§ PROBLEM: Search the material below for the string "with" and list each line that holds it.

Segment Start: PROVIDED MATERIAL

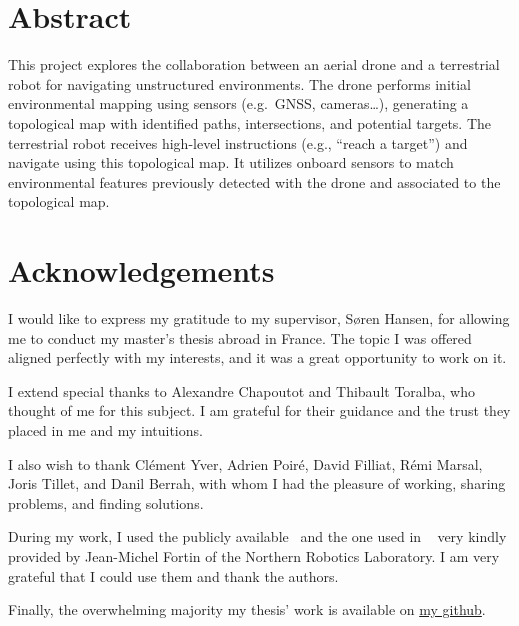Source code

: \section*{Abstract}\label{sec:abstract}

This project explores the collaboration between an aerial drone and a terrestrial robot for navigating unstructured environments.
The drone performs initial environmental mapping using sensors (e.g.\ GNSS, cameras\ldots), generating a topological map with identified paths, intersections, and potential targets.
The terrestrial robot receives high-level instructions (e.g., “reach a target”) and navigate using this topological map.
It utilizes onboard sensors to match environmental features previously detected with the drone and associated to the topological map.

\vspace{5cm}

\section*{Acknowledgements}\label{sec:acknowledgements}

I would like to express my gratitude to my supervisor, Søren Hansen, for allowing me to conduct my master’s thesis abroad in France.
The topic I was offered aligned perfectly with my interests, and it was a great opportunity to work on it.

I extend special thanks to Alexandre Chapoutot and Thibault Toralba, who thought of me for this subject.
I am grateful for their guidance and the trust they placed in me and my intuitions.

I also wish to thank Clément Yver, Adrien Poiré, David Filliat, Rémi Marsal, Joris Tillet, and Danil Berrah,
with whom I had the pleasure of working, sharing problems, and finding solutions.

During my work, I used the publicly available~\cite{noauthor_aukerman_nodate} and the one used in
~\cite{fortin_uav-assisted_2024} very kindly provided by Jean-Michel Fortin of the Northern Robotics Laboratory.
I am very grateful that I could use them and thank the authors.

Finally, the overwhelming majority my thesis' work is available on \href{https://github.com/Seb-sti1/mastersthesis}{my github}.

Segment End: PROVIDED MATERIAL
Segment Start: PROVIDED MATERIAL

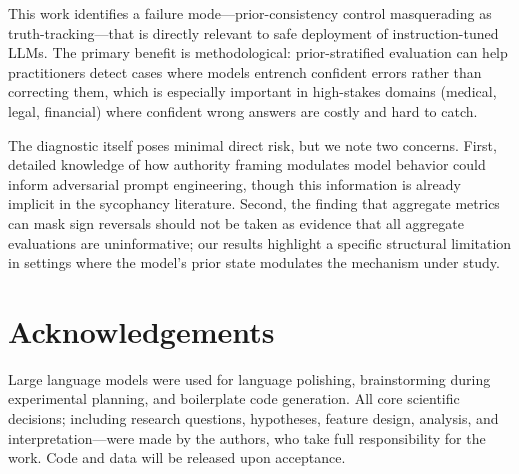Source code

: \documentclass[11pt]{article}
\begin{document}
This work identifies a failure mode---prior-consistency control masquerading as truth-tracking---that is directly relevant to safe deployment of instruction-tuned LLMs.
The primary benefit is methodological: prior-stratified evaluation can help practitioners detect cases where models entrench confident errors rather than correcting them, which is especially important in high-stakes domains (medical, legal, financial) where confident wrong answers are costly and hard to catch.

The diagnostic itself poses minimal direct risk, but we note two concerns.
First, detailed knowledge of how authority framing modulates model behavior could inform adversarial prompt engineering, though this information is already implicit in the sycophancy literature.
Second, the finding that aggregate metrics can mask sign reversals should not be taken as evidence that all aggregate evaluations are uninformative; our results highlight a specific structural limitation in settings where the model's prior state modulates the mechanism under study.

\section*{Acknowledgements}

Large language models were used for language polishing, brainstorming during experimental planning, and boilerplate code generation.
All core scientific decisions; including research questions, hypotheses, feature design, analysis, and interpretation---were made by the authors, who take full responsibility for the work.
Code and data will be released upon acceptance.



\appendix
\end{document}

Segment End: PROVIDED MATERIAL

§ RESPONSE TO THE EXERCISE:
The drone performs initial environmental mapping using sensors (e.g.\ GNSS, cameras\ldots), generating a topological map with identified paths, intersections, and potential targets.
It utilizes onboard sensors to match environmental features previously detected with the drone and associated to the topological map.
The topic I was offered aligned perfectly with my interests, and it was a great opportunity to work on it.
with whom I had the pleasure of working, sharing problems, and finding solutions.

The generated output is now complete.